Bilim insanları mumyaların arterlerinde gerçeği açığa çıkaran lezyonları tespit etmek için yakın kızılötesi spektroskopi kullandılar.
Yeni bir araştırmaya göre, dört bin yaşındaki mumyaların arterlerinde kolesterol birikimi var. Ayrıca bu, kalp hastalığının eski zamanlarda düşünülenden daha yaygın olduğunu gösteriyor.
Önceki çalışmalarda mumyalanmış insan kalplerinde ve arterlerinde kalsiyum birikimi, diseksiyon ve X-ışını bilgisayarlı tomografi (BT) taraması kullanılarak incelenmiştir.
Ancak bu çalışmalar, yalnızca kalp hastalığının ileri aşamalarında meydana gelen hasarı gösterdi.

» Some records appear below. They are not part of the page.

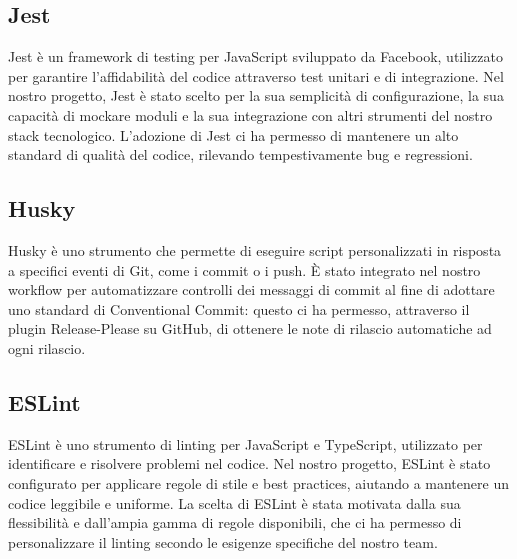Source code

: \subsection{Jest}
Jest è un framework di testing per JavaScript sviluppato da Facebook, utilizzato per garantire l'affidabilità del codice attraverso test unitari e di integrazione. Nel nostro progetto, Jest è stato scelto per la sua semplicità di configurazione, la sua capacità di mockare moduli e la sua integrazione con altri strumenti del nostro stack tecnologico. L'adozione di Jest ci ha permesso di mantenere un alto standard di qualità del codice, rilevando tempestivamente bug e regressioni.

\subsection{Husky}
Husky è uno strumento che permette di eseguire script personalizzati in risposta a specifici eventi di Git, come i commit o i push. È stato integrato nel nostro workflow per automatizzare controlli dei messaggi di commit al fine di adottare uno standard di Conventional Commit: questo ci ha permesso, attraverso il plugin Release-Please su GitHub, di ottenere le note di rilascio automatiche ad ogni rilascio.

\subsection{ESLint}
ESLint è uno strumento di linting per JavaScript e TypeScript, utilizzato per identificare e risolvere problemi nel codice. Nel nostro progetto, ESLint è stato configurato per applicare regole di stile e best practices, aiutando a mantenere un codice leggibile e uniforme. La scelta di ESLint è stata motivata dalla sua flessibilità e dall'ampia gamma di regole disponibili, che ci ha permesso di personalizzare il linting secondo le esigenze specifiche del nostro team.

Ayrıca kalp hastalığı riskinin binlerce yıl önce ne kadar yaygın olduğuna dair eksik bir tablo çizdi.
Şimdi araştırmacılar, aterosklerozun – arter duvarlarında plak toplandığında ve kan akışını kısıtladığında- erken evrelerini tespit ettikleri Güney Amerika ve eski Mısır’dan gelen beş antik mumyanın arterlerini analiz ettiler.

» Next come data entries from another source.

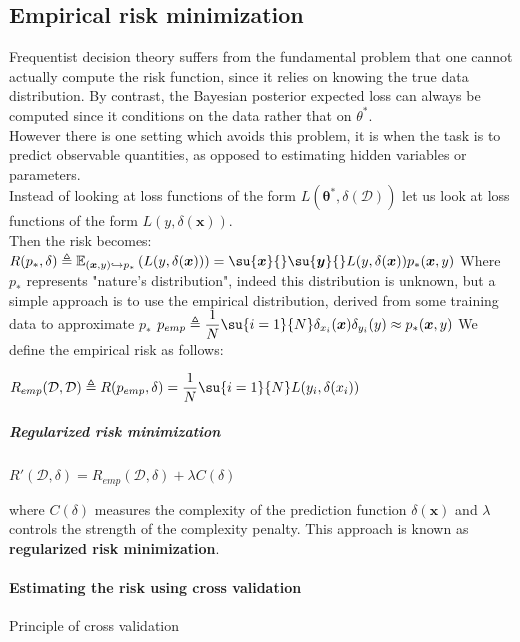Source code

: \subsection{Empirical risk minimization}
Frequentist decision theory suffers from the fundamental problem that one cannot actually
compute the risk function, since it relies on knowing the true data distribution. By
contrast, the Bayesian posterior expected loss can always be computed since it conditions
on the data rather that on $\theta^{*}$.\\
However there is one setting which avoids this problem, it is when the task is to predict
observable quantities, as opposed to estimating hidden variables or parameters.\\
Instead of looking at loss functions of the form $L(\bm{\theta^{*}}, \delta(\mathcal{D}))$
let us look at loss functions of the form $L(y, \delta(\bm{x}))$.\\
Then the risk becomes:
$R(p_{*}, \delta) \triangleq \mathbb{E}_{(\bm{x}, y)\hookrightarrow p_{*}}\left(L(y,
\delta(\bm{x}))\right) = \su{\bm{x}}{}\su{\bm{y}}{}L(y, \delta(\bm{x}))p_{*}(\bm{x}, y)$
Where $p_{*}$ represents "nature's distribution", indeed this distribution is unknown, 
but a simple approach is to use the empirical distribution, derived from some training 
data to approximate $p_{*}$
$p_{emp} \triangleq \dfrac{1}{N}\su{i=1}{N}\delta_{x_{i}}(\bm{x})\delta_{y_{i}}(y) 
\approx p_{*}(\bm{x}, y)$
We define the empirical risk as follows:
\begin{center}
    $R_{emp}(\mathcal{D}, \mathcal{D}) \triangleq R(p_{emp}, \delta) = \dfrac{1}{N}
    \su{i=1}{N}L(y_{i}, \delta(x_{i}))$
\end{center}
\subparagraph{Regularized risk minimization}
\begin{center}
    $R'(\mathcal{D}, \delta) = R_{emp}(\mathcal{D}, \delta) + \lambda C(\delta)$
\end{center}
where $C(\delta)$ measures the complexity of the prediction function $\delta(\bm{x})$ and 
$\lambda$ controls the strength of the complexity penalty. 
This approach is known as \textbf{regularized risk minimization}.

\paragraph{Estimating the risk using cross validation}
Principle of cross validation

Araştırmanın baş yazarı, Houston’daki Teksas Sağlık Bilimleri Merkezi’nin bir parçası olan McGovern Tıp Fakültesi’nde kalp-damar hastalıkları doçenti olan Mohammad Madjid
“20 yıldan fazla bir süredir popülasyonlardaki kalp hastalığı modeline bakıyorum,”diyor.
“Zamanla aklıma gelen soru şu oldu: Modern günün bir hastalığı mı yoksa modern hayata bakmaksızın, insanlara özgü bir süreç mi?”

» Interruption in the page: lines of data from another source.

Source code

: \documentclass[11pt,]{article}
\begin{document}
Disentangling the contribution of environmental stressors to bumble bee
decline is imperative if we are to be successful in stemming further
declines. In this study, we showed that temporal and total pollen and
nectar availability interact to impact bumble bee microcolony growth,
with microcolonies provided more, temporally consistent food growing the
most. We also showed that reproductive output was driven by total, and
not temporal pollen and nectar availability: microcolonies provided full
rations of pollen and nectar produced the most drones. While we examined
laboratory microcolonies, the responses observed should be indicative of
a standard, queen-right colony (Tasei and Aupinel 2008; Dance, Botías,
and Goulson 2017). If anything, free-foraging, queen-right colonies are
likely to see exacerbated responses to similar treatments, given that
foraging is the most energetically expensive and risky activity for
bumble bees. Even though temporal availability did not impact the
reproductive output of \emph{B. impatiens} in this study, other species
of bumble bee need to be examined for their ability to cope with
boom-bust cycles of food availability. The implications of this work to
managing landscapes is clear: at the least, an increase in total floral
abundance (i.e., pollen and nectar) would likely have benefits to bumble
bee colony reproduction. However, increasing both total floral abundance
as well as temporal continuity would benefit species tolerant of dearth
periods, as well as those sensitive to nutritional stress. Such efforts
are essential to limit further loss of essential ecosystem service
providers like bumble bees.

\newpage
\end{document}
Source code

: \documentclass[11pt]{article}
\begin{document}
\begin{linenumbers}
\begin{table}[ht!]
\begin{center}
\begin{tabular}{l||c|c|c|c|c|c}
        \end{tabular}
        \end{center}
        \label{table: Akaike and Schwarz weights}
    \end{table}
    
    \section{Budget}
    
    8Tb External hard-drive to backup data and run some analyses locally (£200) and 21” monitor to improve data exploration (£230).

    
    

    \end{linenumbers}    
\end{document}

Bu soruyu cevaplamak için, Madjid ve meslektaşları, MÖ 2000 ila MS 1000 yılları arasında tarihlenmiş olan beş mumyadan arteriyel örnekler topladı. Kalıntılar, 18 ila 60 yaşları arasında olan üç kadın ve iki erkekten oluşuyordu.
Madjid, “bilim insanları, sadece birkaç santimetre uzunluğundaki çok küçük atardamar bölümlerini taradılar” dedi.
Erken-evre lezyonlarının ilk kanıtı
Analizleri, kolesterol birikiminden, arterleri tıkayan ve kalp krizlerine yol açan plak oluşumuna öncülük eden lezyonları ortaya çıkardı. Çalışmanın yazarları, “bu, dünyanın farklı yerlerinden gelen mumyalarda daha erken-evre lezyonlarının ilk kanıtıdır” diye belirtti.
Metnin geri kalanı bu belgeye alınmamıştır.